Older at 32......lol!! Fuck me.....
I’m in my “late” 30’s and I’m still doing the same or improved versions of the workouts I did in my 20’s. Now, I will say that I do “feel” the years of banging iron the way I have. I started when I was 20 and it’s been a non stop 5-6 days a week thing for me for almost 20 years. However, I’m bigger and leaner than I ever have been. I’d go back to 32 in a second if I could.
 
Older at 32......lol!! Fuck me.....
I’m in my “late” 30’s and I’m still doing the same or improved versions of the workouts I did in my 20’s. Now, I will say that I do “feel” the years of banging iron the way I have. I started when I was 20 and it’s been a non stop 5-6 days a week thing for me for almost 20 years. However, I’m bigger and leaner than I ever have been. I’d go back to 32 in a second if I could.
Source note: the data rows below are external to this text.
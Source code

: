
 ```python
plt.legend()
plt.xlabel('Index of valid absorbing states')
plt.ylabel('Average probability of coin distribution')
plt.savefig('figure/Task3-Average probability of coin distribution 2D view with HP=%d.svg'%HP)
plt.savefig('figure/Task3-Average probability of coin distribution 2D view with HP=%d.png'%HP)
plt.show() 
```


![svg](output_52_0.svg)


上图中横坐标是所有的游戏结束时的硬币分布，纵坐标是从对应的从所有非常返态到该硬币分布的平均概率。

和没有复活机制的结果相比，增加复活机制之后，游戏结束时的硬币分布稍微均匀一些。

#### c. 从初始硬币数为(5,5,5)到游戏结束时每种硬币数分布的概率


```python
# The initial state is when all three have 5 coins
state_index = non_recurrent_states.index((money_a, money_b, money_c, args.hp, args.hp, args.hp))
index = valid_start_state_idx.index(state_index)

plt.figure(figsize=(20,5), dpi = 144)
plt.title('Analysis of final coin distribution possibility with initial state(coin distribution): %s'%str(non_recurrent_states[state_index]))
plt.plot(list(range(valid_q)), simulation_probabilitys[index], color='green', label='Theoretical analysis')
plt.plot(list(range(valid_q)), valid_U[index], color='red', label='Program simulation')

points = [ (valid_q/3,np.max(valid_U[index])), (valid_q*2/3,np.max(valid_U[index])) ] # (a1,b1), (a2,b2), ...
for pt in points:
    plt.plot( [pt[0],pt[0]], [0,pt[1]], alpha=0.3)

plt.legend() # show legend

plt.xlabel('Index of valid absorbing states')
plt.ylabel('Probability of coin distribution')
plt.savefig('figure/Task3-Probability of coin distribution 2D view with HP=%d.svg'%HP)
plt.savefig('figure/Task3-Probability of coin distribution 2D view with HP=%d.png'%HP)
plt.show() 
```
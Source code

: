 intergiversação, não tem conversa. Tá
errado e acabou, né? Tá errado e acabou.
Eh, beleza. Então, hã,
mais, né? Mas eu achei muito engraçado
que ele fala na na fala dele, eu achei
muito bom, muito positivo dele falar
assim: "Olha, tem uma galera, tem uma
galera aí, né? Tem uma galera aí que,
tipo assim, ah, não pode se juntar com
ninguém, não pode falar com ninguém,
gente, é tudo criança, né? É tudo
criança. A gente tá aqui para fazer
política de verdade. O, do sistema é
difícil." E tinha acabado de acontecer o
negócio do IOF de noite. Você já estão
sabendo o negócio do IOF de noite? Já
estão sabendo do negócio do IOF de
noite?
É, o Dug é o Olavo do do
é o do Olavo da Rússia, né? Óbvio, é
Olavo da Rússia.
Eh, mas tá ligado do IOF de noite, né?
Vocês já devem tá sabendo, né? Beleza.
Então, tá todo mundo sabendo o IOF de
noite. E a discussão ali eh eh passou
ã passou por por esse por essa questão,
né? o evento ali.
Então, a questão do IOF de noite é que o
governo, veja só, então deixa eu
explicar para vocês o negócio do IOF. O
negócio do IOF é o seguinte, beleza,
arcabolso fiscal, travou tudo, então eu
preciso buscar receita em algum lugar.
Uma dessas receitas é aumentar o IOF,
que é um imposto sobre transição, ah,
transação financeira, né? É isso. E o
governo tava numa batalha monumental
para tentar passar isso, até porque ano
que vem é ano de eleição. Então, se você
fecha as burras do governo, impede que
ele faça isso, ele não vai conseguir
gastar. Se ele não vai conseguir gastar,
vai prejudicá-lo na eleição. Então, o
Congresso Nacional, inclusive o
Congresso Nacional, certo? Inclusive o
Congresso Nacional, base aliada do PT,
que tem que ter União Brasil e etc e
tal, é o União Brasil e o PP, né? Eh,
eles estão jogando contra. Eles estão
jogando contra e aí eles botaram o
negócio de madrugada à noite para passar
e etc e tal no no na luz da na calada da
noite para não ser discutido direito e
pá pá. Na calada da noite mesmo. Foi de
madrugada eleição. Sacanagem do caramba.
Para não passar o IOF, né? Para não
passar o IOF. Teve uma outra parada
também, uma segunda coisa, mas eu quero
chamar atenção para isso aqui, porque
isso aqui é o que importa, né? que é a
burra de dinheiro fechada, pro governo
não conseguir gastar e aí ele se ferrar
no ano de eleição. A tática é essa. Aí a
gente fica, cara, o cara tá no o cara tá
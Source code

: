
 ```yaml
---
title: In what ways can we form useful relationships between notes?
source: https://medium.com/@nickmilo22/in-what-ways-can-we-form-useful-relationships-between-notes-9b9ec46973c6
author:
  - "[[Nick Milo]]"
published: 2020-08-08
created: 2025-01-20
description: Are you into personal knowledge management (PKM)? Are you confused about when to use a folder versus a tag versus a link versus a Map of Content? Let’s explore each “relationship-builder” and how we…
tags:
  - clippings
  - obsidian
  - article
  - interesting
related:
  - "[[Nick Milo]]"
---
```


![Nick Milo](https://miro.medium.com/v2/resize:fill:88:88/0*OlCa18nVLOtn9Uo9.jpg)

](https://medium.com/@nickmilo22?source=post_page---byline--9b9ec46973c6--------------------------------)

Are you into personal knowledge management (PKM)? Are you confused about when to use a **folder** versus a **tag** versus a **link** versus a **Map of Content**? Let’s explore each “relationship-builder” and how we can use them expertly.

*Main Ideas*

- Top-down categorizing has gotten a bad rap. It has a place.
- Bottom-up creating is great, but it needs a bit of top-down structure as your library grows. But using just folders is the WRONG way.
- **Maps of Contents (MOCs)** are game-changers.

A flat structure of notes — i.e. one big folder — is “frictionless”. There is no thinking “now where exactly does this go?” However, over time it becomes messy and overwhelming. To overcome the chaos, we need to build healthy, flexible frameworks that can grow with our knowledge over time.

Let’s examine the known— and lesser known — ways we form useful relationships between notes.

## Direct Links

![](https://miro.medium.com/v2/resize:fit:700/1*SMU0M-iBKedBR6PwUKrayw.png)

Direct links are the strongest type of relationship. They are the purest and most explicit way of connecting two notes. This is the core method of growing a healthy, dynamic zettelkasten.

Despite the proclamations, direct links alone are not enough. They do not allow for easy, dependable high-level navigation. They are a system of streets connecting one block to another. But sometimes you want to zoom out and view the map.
My low 20's stepson comes home from college and says "Hey Bruh, look at these gains!" I just roll my eyes, knowing at that age you can look at a barbell and make gains, and just tell him to come back in 30 years and let me know how it is going.
 
I'm in my mid 30s and have a few injuries that hinder a lot of lifts that I can do. I have really bad arthritis in my facet joints in my back from previous injuries. Other rotator cuff Injuries from when I was in my late teens and early twenties that never completely go away. Etc etc. Everyone is different. I try to find a middle ground between excessive weight and reps while still being strong and cut. I hated the way I felt and looked when I was more bulked up. Sure your a little stronger but a Little leaner and more cut was better for my body type and energy levels. Everyone's mileage will vary.
 
Don't be afraid to lift heavy, I hurt my body more at 25 than I did at 35 by lifting incorrectly. I'm 50 and still put up heavy weights but max reps of 5 and min of 3, no need for max out singles anymore.

Lots of core exercises, I devote 1 day a week to core strength weight training and 1 day to body weight core exercises.

Go easy on the cardio, not to say don't do it but I don't get crazy with it.

Ice packs are your friends, I use them every night, keep the inflammation done and you will be surprised how much better you will feel.
 
I am by no means an expert in in coming up with my own solutions to do the right thing in the gym. Ive always needed and seeked guidance by paying for memberships where there were staff to work with people. I went to a crossfit gym for a couple of yearsand really loved it. I definately found strength and endurance i didnt previously know was possible. I continued the regiment at my fire department after i let my membership go. Im 36 now and starting to feel the effects of 18 years on the job. I decided to transition strictly to calisthenics (not Jazzercise ?)and stay away from the heavy weights that were pissing my fucked up joints off. I found this free app called THENX that gives you a metric fuck ton of different excersizes and workouts that were really game changing for me. My joint issues are pretty much gone now. they give really good video tutorials on proper form of all the individual excersizes and have a stockpile of workouts to choose for all fitness levels from beginner to pretty much olympic gymnast shit. Pretty cool stuff.
 
Joint issues arise from machines not fitting your anthropometry correctly while trying to lift heavy. Same goes for lifting with barbells and having bad form.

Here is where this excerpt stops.